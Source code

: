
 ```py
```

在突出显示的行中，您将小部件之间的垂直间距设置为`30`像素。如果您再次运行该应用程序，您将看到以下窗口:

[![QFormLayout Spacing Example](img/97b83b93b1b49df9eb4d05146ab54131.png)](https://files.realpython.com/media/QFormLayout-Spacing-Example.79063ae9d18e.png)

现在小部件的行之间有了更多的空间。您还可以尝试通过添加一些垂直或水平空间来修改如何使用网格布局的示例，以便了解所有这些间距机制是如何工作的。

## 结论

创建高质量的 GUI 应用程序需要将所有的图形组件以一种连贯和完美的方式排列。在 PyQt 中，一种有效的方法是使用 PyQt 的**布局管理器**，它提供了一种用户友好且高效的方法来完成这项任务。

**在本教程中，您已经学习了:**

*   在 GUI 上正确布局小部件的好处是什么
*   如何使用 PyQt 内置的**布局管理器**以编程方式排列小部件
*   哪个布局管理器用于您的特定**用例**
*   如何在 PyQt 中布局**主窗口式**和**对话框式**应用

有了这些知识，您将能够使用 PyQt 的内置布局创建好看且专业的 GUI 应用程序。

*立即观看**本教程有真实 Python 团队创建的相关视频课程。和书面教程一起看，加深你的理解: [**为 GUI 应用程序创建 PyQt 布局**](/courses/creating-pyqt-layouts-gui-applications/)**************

- Activity
What lines in the data include the string "PyQt"? Copy each one.

- Solution for this exercise
创建高质量的 GUI 应用程序需要将所有的图形组件以一种连贯和完美的方式排列。在 PyQt 中，一种有效的方法是使用 PyQt 的**布局管理器**，它提供了一种用户友好且高效的方法来完成这项任务。
*   如何使用 PyQt 内置的**布局管理器**以编程方式排列小部件
*   如何在 PyQt 中布局**主窗口式**和**对话框式**应用
有了这些知识，您将能够使用 PyQt 的内置布局创建好看且专业的 GUI 应用程序。
*立即观看**本教程有真实 Python 团队创建的相关视频课程。和书面教程一起看，加深你的理解: [**为 GUI 应用程序创建 PyQt 布局**](/courses/creating-pyqt-layouts-gui-applications/)**************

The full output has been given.